For the string "populate", find every matching line in the records and copy it.

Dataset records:

# # # # #

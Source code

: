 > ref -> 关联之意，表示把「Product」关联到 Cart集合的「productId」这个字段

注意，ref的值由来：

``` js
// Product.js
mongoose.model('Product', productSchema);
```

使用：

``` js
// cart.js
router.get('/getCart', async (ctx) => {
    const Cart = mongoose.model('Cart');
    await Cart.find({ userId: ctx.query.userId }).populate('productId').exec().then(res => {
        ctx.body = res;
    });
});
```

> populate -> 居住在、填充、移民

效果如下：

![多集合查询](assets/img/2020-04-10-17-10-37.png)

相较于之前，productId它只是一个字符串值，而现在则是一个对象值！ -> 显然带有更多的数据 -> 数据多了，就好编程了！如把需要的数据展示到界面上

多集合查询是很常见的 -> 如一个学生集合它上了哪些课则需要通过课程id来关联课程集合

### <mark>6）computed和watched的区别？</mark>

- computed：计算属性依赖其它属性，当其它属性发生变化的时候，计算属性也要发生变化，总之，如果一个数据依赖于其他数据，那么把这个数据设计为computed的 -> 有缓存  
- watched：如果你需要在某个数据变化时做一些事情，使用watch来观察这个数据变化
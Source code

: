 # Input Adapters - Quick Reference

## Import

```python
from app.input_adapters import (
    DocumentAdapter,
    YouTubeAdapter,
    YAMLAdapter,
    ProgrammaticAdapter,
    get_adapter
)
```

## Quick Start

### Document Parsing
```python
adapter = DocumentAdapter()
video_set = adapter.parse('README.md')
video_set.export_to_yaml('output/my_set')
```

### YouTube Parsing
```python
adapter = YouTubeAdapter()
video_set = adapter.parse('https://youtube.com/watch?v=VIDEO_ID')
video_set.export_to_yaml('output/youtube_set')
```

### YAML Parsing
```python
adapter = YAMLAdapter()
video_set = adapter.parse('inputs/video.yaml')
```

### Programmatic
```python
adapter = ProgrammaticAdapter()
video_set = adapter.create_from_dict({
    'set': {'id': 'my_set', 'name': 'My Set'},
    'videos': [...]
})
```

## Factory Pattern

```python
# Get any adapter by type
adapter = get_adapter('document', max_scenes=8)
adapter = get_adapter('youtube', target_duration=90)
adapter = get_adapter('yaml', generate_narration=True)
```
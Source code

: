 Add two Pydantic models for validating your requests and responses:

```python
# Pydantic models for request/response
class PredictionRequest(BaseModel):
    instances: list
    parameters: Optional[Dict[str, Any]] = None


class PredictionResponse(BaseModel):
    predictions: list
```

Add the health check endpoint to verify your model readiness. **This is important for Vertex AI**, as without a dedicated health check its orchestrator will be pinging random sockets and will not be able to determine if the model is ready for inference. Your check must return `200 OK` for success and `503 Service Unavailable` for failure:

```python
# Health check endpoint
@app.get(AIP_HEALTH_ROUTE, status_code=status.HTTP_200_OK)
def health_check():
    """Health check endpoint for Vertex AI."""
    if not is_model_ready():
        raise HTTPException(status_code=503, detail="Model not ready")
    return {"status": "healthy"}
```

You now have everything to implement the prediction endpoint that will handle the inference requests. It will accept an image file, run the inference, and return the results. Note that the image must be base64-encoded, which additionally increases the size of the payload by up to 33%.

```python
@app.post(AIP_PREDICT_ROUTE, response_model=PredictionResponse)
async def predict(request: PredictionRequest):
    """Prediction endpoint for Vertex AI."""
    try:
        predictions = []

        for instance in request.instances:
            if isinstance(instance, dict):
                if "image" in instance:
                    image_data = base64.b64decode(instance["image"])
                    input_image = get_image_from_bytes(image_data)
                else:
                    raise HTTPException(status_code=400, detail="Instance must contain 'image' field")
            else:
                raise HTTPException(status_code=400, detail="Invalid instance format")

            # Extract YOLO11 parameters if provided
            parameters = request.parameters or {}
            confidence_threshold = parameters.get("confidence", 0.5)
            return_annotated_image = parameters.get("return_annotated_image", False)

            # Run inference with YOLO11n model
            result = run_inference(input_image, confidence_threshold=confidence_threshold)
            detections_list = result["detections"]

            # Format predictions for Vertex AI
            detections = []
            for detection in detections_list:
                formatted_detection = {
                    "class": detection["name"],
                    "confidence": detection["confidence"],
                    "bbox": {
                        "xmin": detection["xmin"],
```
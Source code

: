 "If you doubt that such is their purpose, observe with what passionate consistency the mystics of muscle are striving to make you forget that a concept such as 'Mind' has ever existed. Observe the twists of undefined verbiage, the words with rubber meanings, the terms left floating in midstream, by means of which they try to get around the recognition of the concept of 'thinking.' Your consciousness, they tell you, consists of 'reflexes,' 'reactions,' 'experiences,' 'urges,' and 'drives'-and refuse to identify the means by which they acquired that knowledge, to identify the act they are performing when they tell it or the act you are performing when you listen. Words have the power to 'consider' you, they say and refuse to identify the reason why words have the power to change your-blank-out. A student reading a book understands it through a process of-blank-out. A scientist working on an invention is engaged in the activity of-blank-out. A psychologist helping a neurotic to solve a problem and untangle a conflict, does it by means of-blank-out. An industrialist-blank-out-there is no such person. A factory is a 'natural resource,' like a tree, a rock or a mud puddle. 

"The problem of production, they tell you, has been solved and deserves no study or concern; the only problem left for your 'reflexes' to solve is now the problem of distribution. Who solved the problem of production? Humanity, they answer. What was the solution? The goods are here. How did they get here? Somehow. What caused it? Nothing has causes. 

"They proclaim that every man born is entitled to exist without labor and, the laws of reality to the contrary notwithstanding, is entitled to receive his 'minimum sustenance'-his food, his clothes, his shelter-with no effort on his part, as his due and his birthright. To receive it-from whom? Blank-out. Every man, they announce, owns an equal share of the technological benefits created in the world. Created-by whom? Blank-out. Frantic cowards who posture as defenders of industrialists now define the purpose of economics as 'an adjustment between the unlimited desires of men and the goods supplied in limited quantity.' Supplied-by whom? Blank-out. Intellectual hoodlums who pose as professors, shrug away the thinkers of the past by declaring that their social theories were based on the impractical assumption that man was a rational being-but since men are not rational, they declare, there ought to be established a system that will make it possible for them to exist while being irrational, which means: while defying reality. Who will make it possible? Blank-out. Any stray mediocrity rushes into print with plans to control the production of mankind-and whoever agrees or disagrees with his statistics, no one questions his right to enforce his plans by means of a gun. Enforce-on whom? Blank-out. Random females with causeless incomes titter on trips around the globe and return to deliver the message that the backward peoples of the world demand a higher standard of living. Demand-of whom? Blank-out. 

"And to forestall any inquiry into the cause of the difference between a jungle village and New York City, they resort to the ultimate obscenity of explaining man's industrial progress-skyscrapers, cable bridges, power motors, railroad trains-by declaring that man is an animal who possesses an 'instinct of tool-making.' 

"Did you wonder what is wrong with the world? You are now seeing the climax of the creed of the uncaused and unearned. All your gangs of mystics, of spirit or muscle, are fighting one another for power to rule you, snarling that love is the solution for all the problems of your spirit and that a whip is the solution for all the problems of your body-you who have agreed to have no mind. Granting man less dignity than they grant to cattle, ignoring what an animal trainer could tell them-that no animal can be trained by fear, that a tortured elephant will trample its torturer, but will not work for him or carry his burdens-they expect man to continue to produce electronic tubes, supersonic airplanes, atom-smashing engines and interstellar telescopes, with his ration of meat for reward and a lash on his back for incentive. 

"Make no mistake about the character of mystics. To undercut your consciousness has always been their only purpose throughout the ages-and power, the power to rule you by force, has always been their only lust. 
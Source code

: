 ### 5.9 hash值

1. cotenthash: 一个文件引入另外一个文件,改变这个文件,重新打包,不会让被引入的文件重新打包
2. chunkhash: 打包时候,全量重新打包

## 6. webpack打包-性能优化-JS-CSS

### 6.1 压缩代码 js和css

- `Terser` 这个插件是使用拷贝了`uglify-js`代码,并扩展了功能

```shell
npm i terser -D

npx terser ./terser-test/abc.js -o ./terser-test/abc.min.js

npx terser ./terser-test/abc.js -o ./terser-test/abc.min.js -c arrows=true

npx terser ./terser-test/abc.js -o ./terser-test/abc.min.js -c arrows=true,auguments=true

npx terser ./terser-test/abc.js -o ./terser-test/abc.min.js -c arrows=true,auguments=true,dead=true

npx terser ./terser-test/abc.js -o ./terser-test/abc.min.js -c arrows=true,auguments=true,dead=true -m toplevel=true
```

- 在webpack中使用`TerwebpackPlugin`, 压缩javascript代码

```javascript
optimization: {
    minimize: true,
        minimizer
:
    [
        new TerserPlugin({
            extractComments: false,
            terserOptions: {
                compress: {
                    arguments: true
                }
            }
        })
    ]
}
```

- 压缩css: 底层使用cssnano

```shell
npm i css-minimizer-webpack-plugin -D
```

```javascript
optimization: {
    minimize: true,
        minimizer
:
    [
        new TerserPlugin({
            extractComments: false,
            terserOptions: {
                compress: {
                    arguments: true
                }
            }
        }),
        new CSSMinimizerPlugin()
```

# # # # #

# ANSWER TO THIS TASK
    await Cart.find({ userId: ctx.query.userId }).populate('productId').exec().then(res => {
> populate -> 居住在、填充、移民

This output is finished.